Freitag, 2. Juli 2010

Angriff auf die Freiheit




















In ihrem Buch "Angriff auf die Freiheit - Sicherheitswahn, Überwachungsstaat und der Abbau der bürgerlichen Rechte " rechnen die beiden Autoren Ilija Trojanow und Juli Zeh mit den Entwicklungen hinsichtlich fundamentaler freiheitlicher Rechte ab, die sich gegenwärtig in Deutschland abspielen. Das Buch ist ein aufgewühlter Warnruf an die Nation, ausgehend von der Frage, die immer wieder mal - fast "nebenbei" - thematisiert wird, und doch ohne das ihr gebührende, dringend benötigte öffentliche Echo verhallt:

Wer bedroht unsere Demokratie stärker: militante Islamisten oder die Befürworter einer totalen Überwachung?

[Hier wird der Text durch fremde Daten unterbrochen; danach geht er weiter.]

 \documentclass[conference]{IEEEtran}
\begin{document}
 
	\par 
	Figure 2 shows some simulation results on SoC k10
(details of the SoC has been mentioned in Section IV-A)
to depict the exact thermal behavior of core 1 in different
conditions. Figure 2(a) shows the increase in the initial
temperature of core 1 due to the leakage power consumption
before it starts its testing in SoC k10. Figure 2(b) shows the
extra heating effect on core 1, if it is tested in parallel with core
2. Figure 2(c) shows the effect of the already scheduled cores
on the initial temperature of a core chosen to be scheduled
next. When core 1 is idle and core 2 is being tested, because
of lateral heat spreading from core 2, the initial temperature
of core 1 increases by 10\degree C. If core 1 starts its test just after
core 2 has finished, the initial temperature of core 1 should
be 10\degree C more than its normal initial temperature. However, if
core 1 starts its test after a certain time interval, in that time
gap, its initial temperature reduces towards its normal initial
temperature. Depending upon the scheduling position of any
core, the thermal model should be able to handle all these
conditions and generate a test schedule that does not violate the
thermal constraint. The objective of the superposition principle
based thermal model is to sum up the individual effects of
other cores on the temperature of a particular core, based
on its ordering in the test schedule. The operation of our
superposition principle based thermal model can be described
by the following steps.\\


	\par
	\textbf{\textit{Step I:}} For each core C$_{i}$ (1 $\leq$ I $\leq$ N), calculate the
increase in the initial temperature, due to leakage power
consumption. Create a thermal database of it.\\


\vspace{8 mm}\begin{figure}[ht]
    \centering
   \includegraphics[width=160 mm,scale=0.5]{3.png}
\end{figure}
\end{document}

Trojanow und Zeh gehen von letzterem aus, und legen die besorgniserregende Blind - und Verdrehtheit in der Wahrnehmung und Meinungsmache zu diesem Thema offen.

Auszüge.

"Die Anschläge vom 11. September 2001 (...) versetzten manche Staaten in einen Schockzustand, der seitdem für immer weitere schockierende Folgen sorgt: (...) Grundlegende Auffassungen von bürgerlicher Freiheit wurden wie Ballast über Bord geworfen. Ein Grundrechtsstandart, den wir als eine unserer größten Stärken betrachtet hatten, erschien plötzlich als Sicherheitslücke. (...) Zur Bekämpfung der `Terroristischen Bedrohung`, die seit langem bekannt, nur niemals zuvor so medial sichtbar gewesen war, ergingen grundrechtsbeschränkende Maßnahmen, deren Durchsetzung kurz zuvor niemand für möglich gehalten hätte. (...)
Noch in den Achtzigern hatte eine geplante Volkszählung in Deutschland Massenproteste ausgelöst, weil viele Menschen eine Aktualisierung der Meldedaten als unerträglichen Eingriff in ihre persönliche Freiheit empfanden. Zwei Jahrzehnte später protestierte so gut wie niemand dagegen, daß jeder Bürger dem Staat seine Fingerabdrücke hinterlassen soll, obwohl es dabei offensichtlich nicht um die Fälschungssicherheit von Pässen, sondern um die Errichtung einer europaweiten Datenbank geht.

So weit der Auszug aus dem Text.